30代中国人エリートは1回のボーナスが1億6000万円って本当?

 

IT企業30代女性の給与が24倍になっていた

広東省の地場系のIT企業に勤務している30代後半の女性(奇しくも、同じ年齢、同じ女性でしたが)にも、お給料について話を聞いたことがありましたので、ご紹介しましょう。

この女性は、前述した女性と違い、「たたき上げ」です。

地元の高校を卒業後、広東省にある中小のIT企業に就職。そのときの最初のお給料は500元だったそうです。(18~19年前のレートがわかりませんが、おそらく1万円くらいでしょうか?)でも、その後、前述の女性と同じように、うなぎのぼりで給料が上がっていきます。

私が2年前に話を聞いたときには、お給料は1万5000元(約24万円)でした。1万円が24万円と、24倍に上がったわけです。

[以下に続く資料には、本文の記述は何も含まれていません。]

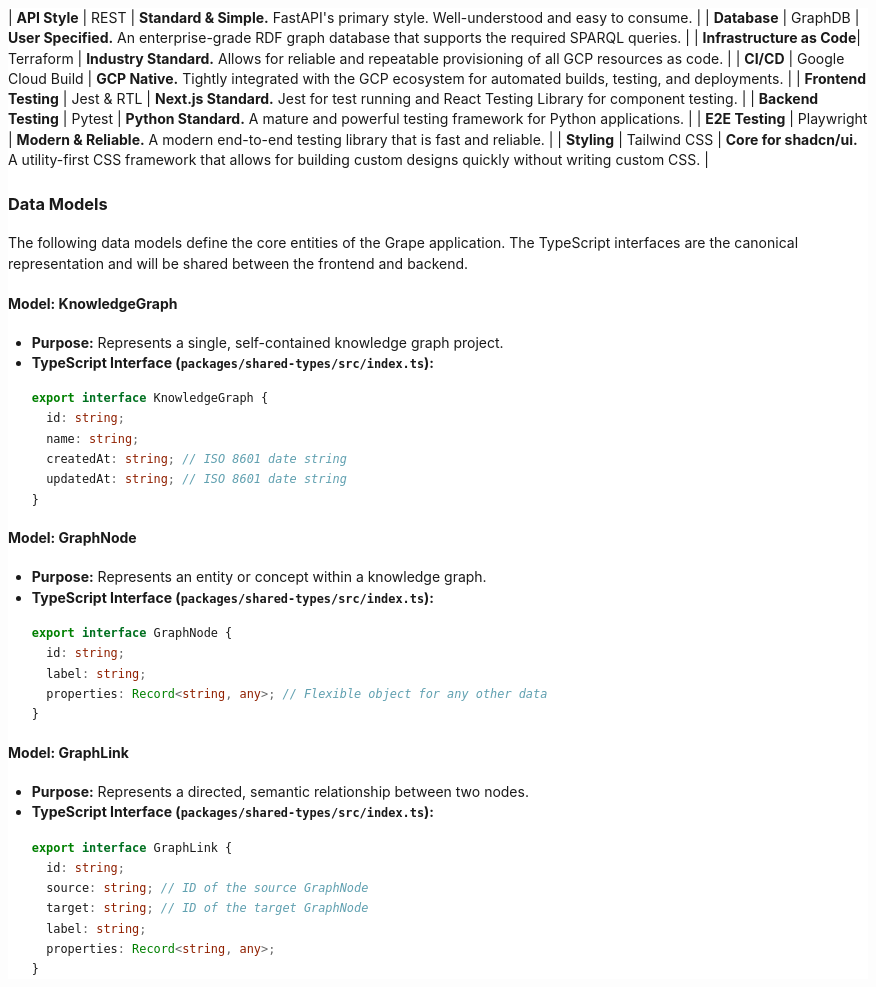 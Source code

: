 | **API Style** | REST | **Standard & Simple.** FastAPI's primary style. Well-understood and easy to consume. |
| **Database** | GraphDB | **User Specified.** An enterprise-grade RDF graph database that supports the required SPARQL queries. |
| **Infrastructure as Code**| Terraform | **Industry Standard.** Allows for reliable and repeatable provisioning of all GCP resources as code. |
| **CI/CD** | Google Cloud Build | **GCP Native.** Tightly integrated with the GCP ecosystem for automated builds, testing, and deployments. |
| **Frontend Testing** | Jest & RTL | **Next.js Standard.** Jest for test running and React Testing Library for component testing. |
| **Backend Testing** | Pytest | **Python Standard.** A mature and powerful testing framework for Python applications. |
| **E2E Testing** | Playwright | **Modern & Reliable.** A modern end-to-end testing library that is fast and reliable. |
| **Styling** | Tailwind CSS | **Core for shadcn/ui.** A utility-first CSS framework that allows for building custom designs quickly without writing custom CSS. |

### **Data Models**

The following data models define the core entities of the Grape application. The TypeScript interfaces are the canonical representation and will be shared between the frontend and backend.

#### **Model: KnowledgeGraph**
*   **Purpose:** Represents a single, self-contained knowledge graph project.
*   **TypeScript Interface (`packages/shared-types/src/index.ts`):**
    ```typescript
    export interface KnowledgeGraph {
      id: string;
      name: string;
      createdAt: string; // ISO 8601 date string
      updatedAt: string; // ISO 8601 date string
    }
    ```

#### **Model: GraphNode**
*   **Purpose:** Represents an entity or concept within a knowledge graph.
*   **TypeScript Interface (`packages/shared-types/src/index.ts`):**
    ```typescript
    export interface GraphNode {
      id: string;
      label: string;
      properties: Record<string, any>; // Flexible object for any other data
    }
    ```

#### **Model: GraphLink**
*   **Purpose:** Represents a directed, semantic relationship between two nodes.
*   **TypeScript Interface (`packages/shared-types/src/index.ts`):**
    ```typescript
    export interface GraphLink {
      id: string;
      source: string; // ID of the source GraphNode
      target: string; // ID of the target GraphNode
      label: string;
      properties: Record<string, any>;
    }
    ```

この女性は夫と子供がいて、夫も彼女と同じくらい稼いでいるといっていたので、2人合わせて月給は約50万円です。子どもは田舎の両親に世話してもらっていて、離れ離れということでしたが、生活費はそれほど高くないので、かなりお金は残るのではないでしょうか。

もうひとつ、ワーカーレベルのお話もしてみたいと思います。3カ月前に、上海で聞いた話です。

上海の飲食店で給仕や雑役の仕事をしている人のお給料は、どのくらいだと思いますか?

私が取材したワーカーは、お給料は5000元(約8万円)でした。

中国の内陸部から上海に「出稼ぎ」に出てきて、飲食店に就職。そこで、5000元のお給料で、社宅つきだそうです。社宅といっても、3LDKのマンションに10人くらいで共同生活をするそうなんですが、その家賃は500元(約8000円)。

通勤は徒歩だし、食事はすべて、この飲食店で支給されるそうです。ですので、お金はほとんど使いません。

その飲食店の店主いわく「5000元といえば、大卒文系の初任給に近い金額。5000元というだけでは少ないと感じる人もいるだろうが、家賃も食費もほとんどかからず、毎月、4000元(約6万4000円)くらいは貯金できる。1年で、70万円以上、貯金できるのだから、かなりいいのではないか?」とのこと。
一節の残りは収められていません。